La Cinquième saison achève la trilogie entamée avec Khadak (2006) en Mongolie et Altiplano (2009) au Pérou, marquant un retournement de la nature contre l’homme. Niché au cœur des Ardennes belges, le film décrit un monde dont les ressources naturelles non pas se tarissent, mais semblent refuser de s’offrir à l’homme. La célébration de la fin de l’hiver tourne court lorsque le bûcher destiné au sacrifice de Mr Hiver (identique à notre Carnaval) ne s’embrase pas. Cette absence d’allégeance du naturel va s’amplifier : les abeilles désertent les ruches, les graines ne germent plus, les vaches ne donnent plus de lait. Un scénario catastrophe souvent exploité par la SF (récemment, Phénomènes de M. Night Shyamalan, 2008, intitulé dans une première étape du projet The Green Effect) ou largement repris par bon nombres de documentaires alarmistes sur l’état du monde (Des abeilles et des hommes – Markus Imhoof, 2013).

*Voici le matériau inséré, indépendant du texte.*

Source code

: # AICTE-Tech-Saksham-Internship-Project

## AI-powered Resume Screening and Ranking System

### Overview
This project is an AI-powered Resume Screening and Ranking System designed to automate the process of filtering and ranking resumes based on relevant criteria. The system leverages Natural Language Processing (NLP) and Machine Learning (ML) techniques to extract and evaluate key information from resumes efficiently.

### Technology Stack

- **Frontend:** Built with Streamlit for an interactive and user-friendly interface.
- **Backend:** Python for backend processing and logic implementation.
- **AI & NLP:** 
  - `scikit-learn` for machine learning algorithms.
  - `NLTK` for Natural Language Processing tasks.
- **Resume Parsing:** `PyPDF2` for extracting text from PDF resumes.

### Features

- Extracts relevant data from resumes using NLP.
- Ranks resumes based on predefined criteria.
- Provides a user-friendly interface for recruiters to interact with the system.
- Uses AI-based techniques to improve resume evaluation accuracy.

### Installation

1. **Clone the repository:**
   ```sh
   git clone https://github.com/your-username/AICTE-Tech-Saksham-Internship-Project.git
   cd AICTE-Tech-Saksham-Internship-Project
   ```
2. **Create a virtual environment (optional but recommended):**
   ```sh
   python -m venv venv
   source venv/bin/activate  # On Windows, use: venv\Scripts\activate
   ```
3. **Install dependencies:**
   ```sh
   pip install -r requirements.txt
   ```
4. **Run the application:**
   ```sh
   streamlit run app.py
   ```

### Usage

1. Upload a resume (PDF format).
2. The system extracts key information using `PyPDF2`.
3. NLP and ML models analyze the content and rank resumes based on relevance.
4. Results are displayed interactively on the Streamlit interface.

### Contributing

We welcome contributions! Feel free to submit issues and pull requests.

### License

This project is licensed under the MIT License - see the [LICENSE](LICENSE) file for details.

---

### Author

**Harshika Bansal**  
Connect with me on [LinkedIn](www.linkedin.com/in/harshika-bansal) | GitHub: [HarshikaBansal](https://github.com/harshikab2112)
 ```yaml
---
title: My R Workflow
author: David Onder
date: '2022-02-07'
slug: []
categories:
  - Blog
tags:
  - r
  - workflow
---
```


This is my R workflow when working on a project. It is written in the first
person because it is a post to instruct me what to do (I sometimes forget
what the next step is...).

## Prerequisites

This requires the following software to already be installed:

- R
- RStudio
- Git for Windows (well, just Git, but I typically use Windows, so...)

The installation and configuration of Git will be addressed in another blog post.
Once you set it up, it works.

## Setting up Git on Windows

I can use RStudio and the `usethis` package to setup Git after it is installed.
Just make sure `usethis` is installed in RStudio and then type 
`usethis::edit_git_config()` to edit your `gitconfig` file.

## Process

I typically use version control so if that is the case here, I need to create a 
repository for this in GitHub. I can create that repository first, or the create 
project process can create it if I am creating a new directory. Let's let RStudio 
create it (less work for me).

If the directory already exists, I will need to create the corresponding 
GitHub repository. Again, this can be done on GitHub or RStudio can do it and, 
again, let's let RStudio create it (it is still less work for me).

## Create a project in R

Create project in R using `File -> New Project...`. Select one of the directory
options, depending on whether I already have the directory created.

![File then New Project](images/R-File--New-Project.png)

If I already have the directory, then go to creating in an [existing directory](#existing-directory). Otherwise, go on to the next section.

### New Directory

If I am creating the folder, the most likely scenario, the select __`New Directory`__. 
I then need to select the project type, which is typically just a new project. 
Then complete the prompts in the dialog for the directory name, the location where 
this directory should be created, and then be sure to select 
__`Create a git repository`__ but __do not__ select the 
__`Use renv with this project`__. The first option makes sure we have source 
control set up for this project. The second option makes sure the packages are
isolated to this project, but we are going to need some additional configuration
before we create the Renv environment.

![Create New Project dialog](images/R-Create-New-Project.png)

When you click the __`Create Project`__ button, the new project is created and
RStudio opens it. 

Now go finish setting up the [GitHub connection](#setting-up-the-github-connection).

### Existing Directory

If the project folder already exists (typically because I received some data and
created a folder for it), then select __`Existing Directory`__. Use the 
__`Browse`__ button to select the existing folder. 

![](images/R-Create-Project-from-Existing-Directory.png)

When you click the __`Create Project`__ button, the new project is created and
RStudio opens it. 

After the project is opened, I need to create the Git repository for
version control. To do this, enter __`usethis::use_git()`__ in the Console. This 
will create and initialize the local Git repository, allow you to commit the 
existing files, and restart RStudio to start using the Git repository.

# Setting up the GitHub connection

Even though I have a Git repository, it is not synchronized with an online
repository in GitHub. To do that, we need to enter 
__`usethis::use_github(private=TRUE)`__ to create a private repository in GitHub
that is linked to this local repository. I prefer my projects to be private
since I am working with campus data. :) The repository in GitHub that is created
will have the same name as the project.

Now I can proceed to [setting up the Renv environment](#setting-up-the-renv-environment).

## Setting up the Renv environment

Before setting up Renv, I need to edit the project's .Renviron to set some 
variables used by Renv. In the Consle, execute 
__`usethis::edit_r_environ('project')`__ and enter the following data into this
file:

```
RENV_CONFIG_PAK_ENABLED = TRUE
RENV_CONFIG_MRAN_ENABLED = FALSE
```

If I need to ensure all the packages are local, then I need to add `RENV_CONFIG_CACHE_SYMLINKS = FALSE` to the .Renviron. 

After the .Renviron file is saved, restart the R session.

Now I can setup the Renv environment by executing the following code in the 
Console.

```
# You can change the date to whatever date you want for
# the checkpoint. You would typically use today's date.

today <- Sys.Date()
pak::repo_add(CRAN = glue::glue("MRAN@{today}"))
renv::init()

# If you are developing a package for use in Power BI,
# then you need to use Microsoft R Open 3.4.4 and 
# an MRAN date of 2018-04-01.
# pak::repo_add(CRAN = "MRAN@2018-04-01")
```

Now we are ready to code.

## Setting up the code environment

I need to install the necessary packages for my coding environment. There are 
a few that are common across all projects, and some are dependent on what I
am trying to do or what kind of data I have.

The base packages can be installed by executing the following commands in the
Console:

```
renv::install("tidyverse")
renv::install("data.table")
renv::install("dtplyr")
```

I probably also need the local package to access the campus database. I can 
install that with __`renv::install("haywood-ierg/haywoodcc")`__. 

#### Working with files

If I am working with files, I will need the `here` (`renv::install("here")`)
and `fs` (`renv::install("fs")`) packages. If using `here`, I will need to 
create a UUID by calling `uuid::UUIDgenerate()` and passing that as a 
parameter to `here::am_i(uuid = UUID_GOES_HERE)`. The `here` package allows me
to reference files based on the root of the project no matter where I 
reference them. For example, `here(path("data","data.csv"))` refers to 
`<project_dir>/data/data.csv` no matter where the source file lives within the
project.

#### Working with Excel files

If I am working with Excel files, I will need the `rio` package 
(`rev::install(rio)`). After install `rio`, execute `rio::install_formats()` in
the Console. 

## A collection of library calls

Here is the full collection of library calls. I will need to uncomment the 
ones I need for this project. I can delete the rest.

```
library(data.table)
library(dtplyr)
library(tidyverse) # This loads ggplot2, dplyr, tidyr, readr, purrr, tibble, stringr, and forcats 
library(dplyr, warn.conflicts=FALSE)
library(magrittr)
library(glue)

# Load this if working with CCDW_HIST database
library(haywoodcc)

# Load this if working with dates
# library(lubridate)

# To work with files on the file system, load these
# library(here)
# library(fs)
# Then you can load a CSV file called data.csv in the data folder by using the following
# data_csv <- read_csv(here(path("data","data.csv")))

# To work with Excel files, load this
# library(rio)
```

Peter Brosens et Jessica Hope Woodworth font le choix de l’observation des conséquences sociales de ces bouleversements. Plus que l’action ou la catastrophe, c’est le lent désagrègement au fil des saisons – ce n’est pas réellement perceptible mais le film se déploie sur une année dans un hiver perpétuel – de la communauté humaine qui est saisie par la caméra. Une caméra qui semble parfois bien plus occupée à chercher un cadrage original et esthétisant ou à allonger la durée de ses plans qu’à donner une réelle ampleur à l’ensemble. Baigné dans une lumière pâle et des paysages troublants auxquels il faut parfois plusieurs secondes ou minutes pour s’accoutumer, La Cinquième saison est une splendeur visuelle, mais une splendeur qui semble un peu trop jouée pour la caméra. Le film refuse certes le réalisme. En cela, il semble plus proche d’une tradition surréaliste et burlesque du cinéma belge qu’inscrit dans une veine naturaliste. Le problème, c’est que la tension souhaitée se meut instantanément en pause à base de plans à la symbolique tellement appuyée qu’ils finissent par ne plus vouloir dire grand-chose et un misérabilisme qu’on préfèrerait éviter.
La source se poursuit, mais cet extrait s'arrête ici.